First let’s talk about cats. I know some of you love cats. I know some of you hate cats. I know some of you don’t give two figs about cats, but Schrodinger’s cat is special.
Schrodinger’s cat “lives” in a box with two dishes of food. One dish holds nice, yummy food. The other dish holds not so nice, poisoned food. The cat is hidden in the box and no one can see inside the box.
Who cares if the cat is hidden, right? Schrodinger cared because he was trying to prove a point. Human observation helps define reality. He called it a paradox.
Time is one of those principles. We have created large segments of time: centuries, decades, years. We have also created smaller segments of time to organize our daily lives: seconds, minutes, days.
We all know that time isn’t something we can touch despite the planners and calendars that flood the market around Christmas time. Humans, and only humans, have created time here on this planet. It is a construct created by our observation of the rising and setting of the sun, the cycles of the moon, and the life cycles of flora, fauna, and even ourselves.
We are the observers. In observing we are co-creators who agree on the principles of our current reality. Gravity, blue skies, green grass, and the seasons are all events that we as a collective have observed and experienced. If we weren’t here to observe and experience this reality, would it exist? If a tree fell in a forest and no one was around to hear it, did it make a sound?
Meditate on the sound of one hand clapping while we’re at it.
I guess you’re wondering what happened to the cat, right? The cat is in the box and no one can see the cat. We have multiple choices:
- the cat doesn’t eat any of the food, though Schrodinger made sure the cat was hungry (a control in the experiment), or
- the hungry cat eats the yummy food and lives (the time allotted for the cat to choose was also controlled), or
- the cat eats the poisoned food and dies, or
- the cat has a stroke and dies before it can eat the food (this cannot be controlled), or
- I think you get where I’m going with this…
Until the box is opened, the cat exists in every state of reality at the same time. Those who love cats hope the cat lives. Those who despise cats hope the cat “bites it.” Those with the figs they hoard are only mildly curious about what has happened to the cat.
The box is finally opened. When the cat is observed, every state of existence collapses into one event. Alive or dead, we have observed the final results. Our observation helps to create the result.
How does this relate to the Tarot? This “mystical, divination” tool becomes a cat in a box. As the client shuffles the cards, as the client asks the question, all possibilities exist at the same time.
When the cards are cast, all those possibilities collapse into what the reader and the client will observe. The casting, a good dose of intuition, and oodles of life experience is used by the reader who empowers the client to be aware of obstacles and talents they possess that will shape the future.

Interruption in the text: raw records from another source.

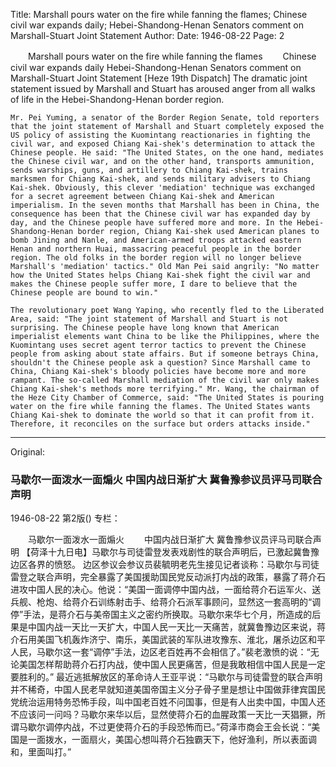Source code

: Title: Marshall pours water on the fire while fanning the flames; Chinese civil war expands daily; Hebei-Shandong-Henan Senators comment on Marshall-Stuart Joint Statement
Author:
Date: 1946-08-22
Page: 2

　　Marshall pours water on the fire while fanning the flames
　　Chinese civil war expands daily
    Hebei-Shandong-Henan Senators comment on Marshall-Stuart Joint Statement
    [Heze 19th Dispatch] The dramatic joint statement issued by Marshall and Stuart has aroused anger from all walks of life in the Hebei-Shandong-Henan border region.

    Mr. Pei Yuming, a senator of the Border Region Senate, told reporters that the joint statement of Marshall and Stuart completely exposed the US policy of assisting the Kuomintang reactionaries in fighting the civil war, and exposed Chiang Kai-shek's determination to attack the Chinese people. He said: "The United States, on the one hand, mediates the Chinese civil war, and on the other hand, transports ammunition, sends warships, guns, and artillery to Chiang Kai-shek, trains marksmen for Chiang Kai-shek, and sends military advisers to Chiang Kai-shek. Obviously, this clever 'mediation' technique was exchanged for a secret agreement between Chiang Kai-shek and American imperialism. In the seven months that Marshall has been in China, the consequence has been that the Chinese civil war has expanded day by day, and the Chinese people have suffered more and more. In the Hebei-Shandong-Henan border region, Chiang Kai-shek used American planes to bomb Jining and Nanle, and American-armed troops attacked eastern Henan and northern Huai, massacring peaceful people in the border region. The old folks in the border region will no longer believe Marshall's 'mediation' tactics." Old Man Pei said angrily: "No matter how the United States helps Chiang Kai-shek fight the civil war and makes the Chinese people suffer more, I dare to believe that the Chinese people are bound to win."

    The revolutionary poet Wang Yaping, who recently fled to the Liberated Area, said: "The joint statement of Marshall and Stuart is not surprising. The Chinese people have long known that American imperialist elements want China to be like the Philippines, where the Kuomintang uses secret agent terror tactics to prevent the Chinese people from asking about state affairs. But if someone betrays China, shouldn't the Chinese people ask a question? Since Marshall came to China, Chiang Kai-shek's bloody policies have become more and more rampant. The so-called Marshall mediation of the civil war only makes Chiang Kai-shek's methods more terrifying." Mr. Wang, the chairman of the Heze City Chamber of Commerce, said: "The United States is pouring water on the fire while fanning the flames. The United States wants Chiang Kai-shek to dominate the world so that it can profit from it. Therefore, it reconciles on the surface but orders attacks inside."



<hr /> 

Original: 


### 马歇尔一面泼水一面煽火  中国内战日渐扩大  冀鲁豫参议员评马司联合声明

1946-08-22
第2版()
专栏：

　　马歇尔一面泼水一面煽火
　　中国内战日渐扩大
    冀鲁豫参议员评马司联合声明
    【荷泽十九日电】马歇尔与司徒雷登发表戏剧性的联合声明后，已激起冀鲁豫边区各界的愤怒。
    边区参议会参议员裴毓明老先生接见记者谈称：马歇尔与司徒雷登之联合声明，完全暴露了美国援助国民党反动派打内战的政策，暴露了蒋介石进攻中国人民的决心。他说：“美国一面调停中国内战，一面给蒋介石运军火、送兵舰、枪炮、给蒋介石训练射击手、给蒋介石派军事顾问，显然这一套高明的“调停”手法，是蒋介石与美帝国主义之密约所换取。马歇尔来华七个月，所造成的后果是中国内战一天比一天扩大，中国人民一天比一天痛苦，就冀鲁豫边区来说，蒋介石用美国飞机轰炸济宁、南乐，美国武装的军队进攻豫东、淮北，屠杀边区和平人民，马歇尔这一套“调停”手法，边区老百姓再不会相信了。”裴老激愤的说：“无论美国怎样帮助蒋介石打内战，使中国人民更痛苦，但是我敢相信中国人民是一定要胜利的。”
    最近逃抵解放区的革命诗人王亚平说：“马歇尔与司徒雷登的联合声明并不稀奇，中国人民老早就知道美国帝国主义分子骨子里是想让中国做菲律宾国民党统治运用特务恐怖手段，叫中国老百姓不问国事，但是有人出卖中国，中国人还不应该问一问吗？马歇尔来华以后，显然使蒋介石的血腥政策一天比一天猖獗，所谓马歇尔调停内战，不过更使蒋介石的手段恐怖而已。”荷泽市商会王会长说：“美国是一面拨水，一面扇火，美国心想叫蒋介石独霸天下，他好渔利，所以表面调和，里面叫打。”
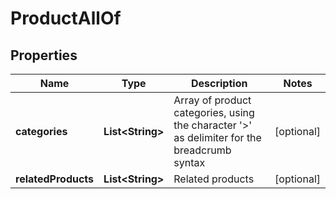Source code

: 

# ProductAllOf

## Properties

Name | Type | Description | Notes
------------ | ------------- | ------------- | -------------
**categories** | **List&lt;String&gt;** | Array of product categories, using the character &#39;&gt;&#39; as delimiter for the breadcrumb                                 syntax |  [optional]
**relatedProducts** | **List&lt;String&gt;** | Related products |  [optional]



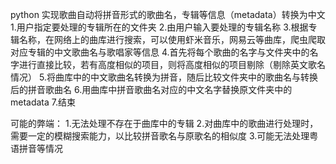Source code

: python 实现歌曲自动将拼音形式的歌曲名，专辑等信息（metadata）转换为中文
1.用户指定要处理的专辑所在的文件夹
2.由用户输入要处理的专辑名称
3.根据专辑名称，在网络上的曲库进行搜索，可以使用虾米音乐，网易云等曲库，爬虫爬取对应专辑的中文歌曲名与歌唱家等信息
4.首先将每个歌曲的名字与文件夹中的名字进行直接比较，若有高度相似的项目，则将高度相似的项目剔除（剔除英文歌名情况）
5.将曲库中的中文歌曲名转换为拼音，随后比较文件夹中的歌曲名与转换后的拼音歌曲名
6.用曲库中拼音歌曲名对应的中文名字替换原文件夹中的metadata
7.结束


可能的弊端：
1.无法处理不存在于曲库中的专辑
2.对曲库中的歌曲进行处理时，需要一定的模糊搜索能力，以比较拼音歌名与原歌名的相似度
3.可能无法处理粤语拼音等情况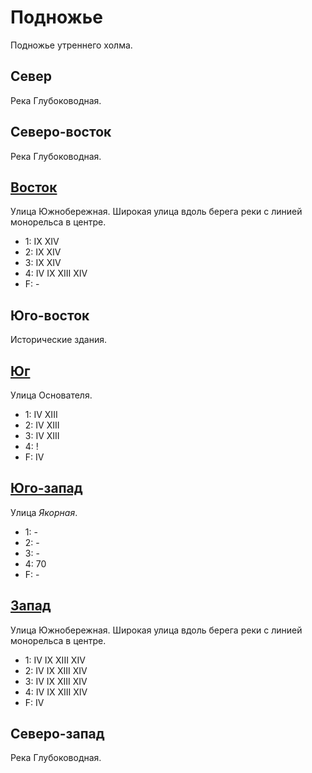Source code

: # Подножье

Подножье утреннего холма.

## Север

Река Глубоководная.

## Северо-восток

Река Глубоководная.

## [Восток](./530120.md)

Улица Южнобережная.
Широкая улица вдоль берега реки с линией монорельса в центре.

* 1:    IX  XIV
* 2:    IX  XIV
* 3:    IX  XIV
* 4:    IV  IX  XIII    XIV
* F:    -

## Юго-восток

Исторические здания.

## [Юг](./520130.md)

Улица Основателя.

* 1:    IV  XIII
* 2:    IV  XIII
* 3:    IV  XIII
* 4:    !
* F:    IV

## [Юго-запад](./500125.md)

Улица *Якорная*.

* 1:    -
* 2:    -
* 3:    -
* 4:    70
* F:    -

## [Запад](./500120.md)

Улица Южнобережная.
Широкая улица вдоль берега реки с линией монорельса в центре.

* 1:    IV  IX  XIII    XIV
* 2:    IV  IX  XIII    XIV
* 3:    IV  IX  XIII    XIV
* 4:    IV  IX  XIII    XIV
* F:    IV

## Северо-запад

Река Глубоководная.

The client’s response to the cards is my first observation. Observation is my “super-power.” One of my colleagues calls it “I.O. magic.” A good reader often has this ability and it is a neurological wiring that often runs in families.
Throughout history, others have called it “witch craft” or labeled the person as “queer” or “touched.” The ability of these rare individuals scared those who didn’t have the predilection for this kind of intuition. I often was ridiculed and bullied because I could “divine” the true motives of the people around me. I discussed intuition and Intuitives in a previous post.
It’s not “magic.” It’s not “psychic.”
Another colleague, a reader and coach located in the DC metropolitan area is emphatic when she says she is not a psychic. With the help of the cards, she nudges her clients in directions that represent unformed realities. How they choose to observe those realities is up to them.
That’s why I can’t “predict” your future. I can only help you shape the life you want.